=== Material for the task ===

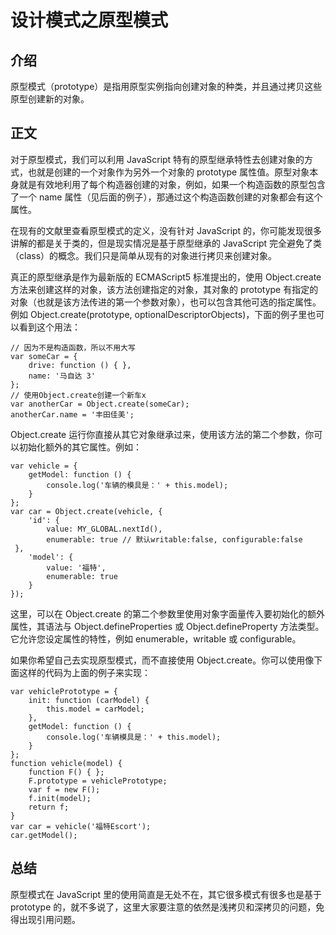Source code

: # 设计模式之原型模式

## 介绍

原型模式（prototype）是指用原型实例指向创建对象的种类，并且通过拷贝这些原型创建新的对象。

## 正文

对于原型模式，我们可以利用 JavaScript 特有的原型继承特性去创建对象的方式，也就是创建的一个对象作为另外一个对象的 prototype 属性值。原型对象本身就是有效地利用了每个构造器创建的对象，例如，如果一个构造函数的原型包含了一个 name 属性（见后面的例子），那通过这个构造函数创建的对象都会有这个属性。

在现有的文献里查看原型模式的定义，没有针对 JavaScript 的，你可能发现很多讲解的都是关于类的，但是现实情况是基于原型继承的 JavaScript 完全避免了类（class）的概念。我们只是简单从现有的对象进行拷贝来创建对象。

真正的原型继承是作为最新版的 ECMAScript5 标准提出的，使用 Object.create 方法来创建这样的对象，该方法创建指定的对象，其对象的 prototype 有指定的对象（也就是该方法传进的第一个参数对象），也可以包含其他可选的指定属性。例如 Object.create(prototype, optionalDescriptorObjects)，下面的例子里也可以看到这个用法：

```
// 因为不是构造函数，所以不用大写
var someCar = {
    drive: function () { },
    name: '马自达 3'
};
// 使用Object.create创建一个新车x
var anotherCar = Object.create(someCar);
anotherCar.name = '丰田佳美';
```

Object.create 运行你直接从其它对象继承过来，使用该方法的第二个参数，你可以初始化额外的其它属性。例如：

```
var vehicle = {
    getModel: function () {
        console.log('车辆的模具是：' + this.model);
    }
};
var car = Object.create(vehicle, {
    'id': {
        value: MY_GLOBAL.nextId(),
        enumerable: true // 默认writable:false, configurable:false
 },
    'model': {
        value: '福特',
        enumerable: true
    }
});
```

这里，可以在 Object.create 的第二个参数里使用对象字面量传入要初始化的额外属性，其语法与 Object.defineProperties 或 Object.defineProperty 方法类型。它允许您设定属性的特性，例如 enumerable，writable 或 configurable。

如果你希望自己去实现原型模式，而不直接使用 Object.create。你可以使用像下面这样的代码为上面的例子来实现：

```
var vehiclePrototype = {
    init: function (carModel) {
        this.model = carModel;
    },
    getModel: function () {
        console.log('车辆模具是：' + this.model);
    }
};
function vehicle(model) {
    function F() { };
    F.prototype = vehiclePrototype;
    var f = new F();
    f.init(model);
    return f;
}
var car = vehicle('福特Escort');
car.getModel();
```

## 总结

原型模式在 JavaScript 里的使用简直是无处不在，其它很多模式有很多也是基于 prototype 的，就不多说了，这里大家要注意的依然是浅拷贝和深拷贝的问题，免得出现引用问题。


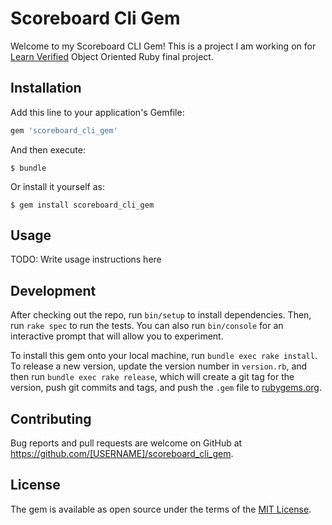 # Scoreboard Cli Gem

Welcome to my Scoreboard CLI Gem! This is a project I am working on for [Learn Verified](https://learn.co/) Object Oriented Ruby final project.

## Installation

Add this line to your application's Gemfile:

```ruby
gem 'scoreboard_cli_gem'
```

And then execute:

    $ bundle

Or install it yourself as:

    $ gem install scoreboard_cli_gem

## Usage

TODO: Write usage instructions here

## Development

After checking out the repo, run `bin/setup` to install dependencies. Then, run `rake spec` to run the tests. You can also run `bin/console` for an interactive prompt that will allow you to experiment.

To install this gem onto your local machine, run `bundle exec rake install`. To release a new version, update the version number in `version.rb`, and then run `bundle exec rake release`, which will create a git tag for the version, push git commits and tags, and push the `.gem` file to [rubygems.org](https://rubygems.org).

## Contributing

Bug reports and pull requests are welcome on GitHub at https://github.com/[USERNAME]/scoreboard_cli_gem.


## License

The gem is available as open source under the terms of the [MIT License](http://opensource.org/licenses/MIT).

===

_Task objective_. Lines holding "init" are the ones to copy; find all of them in the listing.

_Reply_.
    init: function (carModel) {
    f.init(model);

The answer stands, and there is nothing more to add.